* _PROVIDED RECORDS_:

↓

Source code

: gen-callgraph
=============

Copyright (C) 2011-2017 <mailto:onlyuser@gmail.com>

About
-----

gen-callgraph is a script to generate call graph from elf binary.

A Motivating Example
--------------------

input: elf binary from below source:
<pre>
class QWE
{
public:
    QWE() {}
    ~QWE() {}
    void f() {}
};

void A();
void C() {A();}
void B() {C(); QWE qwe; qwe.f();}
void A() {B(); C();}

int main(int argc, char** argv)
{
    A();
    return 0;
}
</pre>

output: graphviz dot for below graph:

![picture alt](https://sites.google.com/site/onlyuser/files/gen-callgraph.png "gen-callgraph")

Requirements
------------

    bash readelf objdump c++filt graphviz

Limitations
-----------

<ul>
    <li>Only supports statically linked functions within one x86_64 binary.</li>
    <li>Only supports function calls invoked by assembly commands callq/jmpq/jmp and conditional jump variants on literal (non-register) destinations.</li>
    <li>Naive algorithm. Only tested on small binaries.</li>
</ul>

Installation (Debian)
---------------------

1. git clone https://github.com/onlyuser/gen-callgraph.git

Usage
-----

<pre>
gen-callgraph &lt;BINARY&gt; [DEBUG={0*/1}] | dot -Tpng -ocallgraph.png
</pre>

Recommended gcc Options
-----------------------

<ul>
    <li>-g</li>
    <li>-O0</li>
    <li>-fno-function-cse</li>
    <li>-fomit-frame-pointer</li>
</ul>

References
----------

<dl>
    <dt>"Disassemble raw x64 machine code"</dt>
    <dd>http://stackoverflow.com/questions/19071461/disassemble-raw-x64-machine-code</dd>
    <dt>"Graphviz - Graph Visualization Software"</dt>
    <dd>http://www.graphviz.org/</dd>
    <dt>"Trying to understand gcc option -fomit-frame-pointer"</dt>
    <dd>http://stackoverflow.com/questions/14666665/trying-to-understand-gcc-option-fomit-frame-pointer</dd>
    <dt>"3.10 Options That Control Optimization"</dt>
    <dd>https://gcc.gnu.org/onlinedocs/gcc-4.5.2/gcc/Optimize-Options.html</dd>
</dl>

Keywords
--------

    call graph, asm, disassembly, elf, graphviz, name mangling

↑

* _EXERCISE PROMPT_: Give the number of lines in the listing above that contain the word "understand", with no other text.

* _YOUR RESPONSE_: 2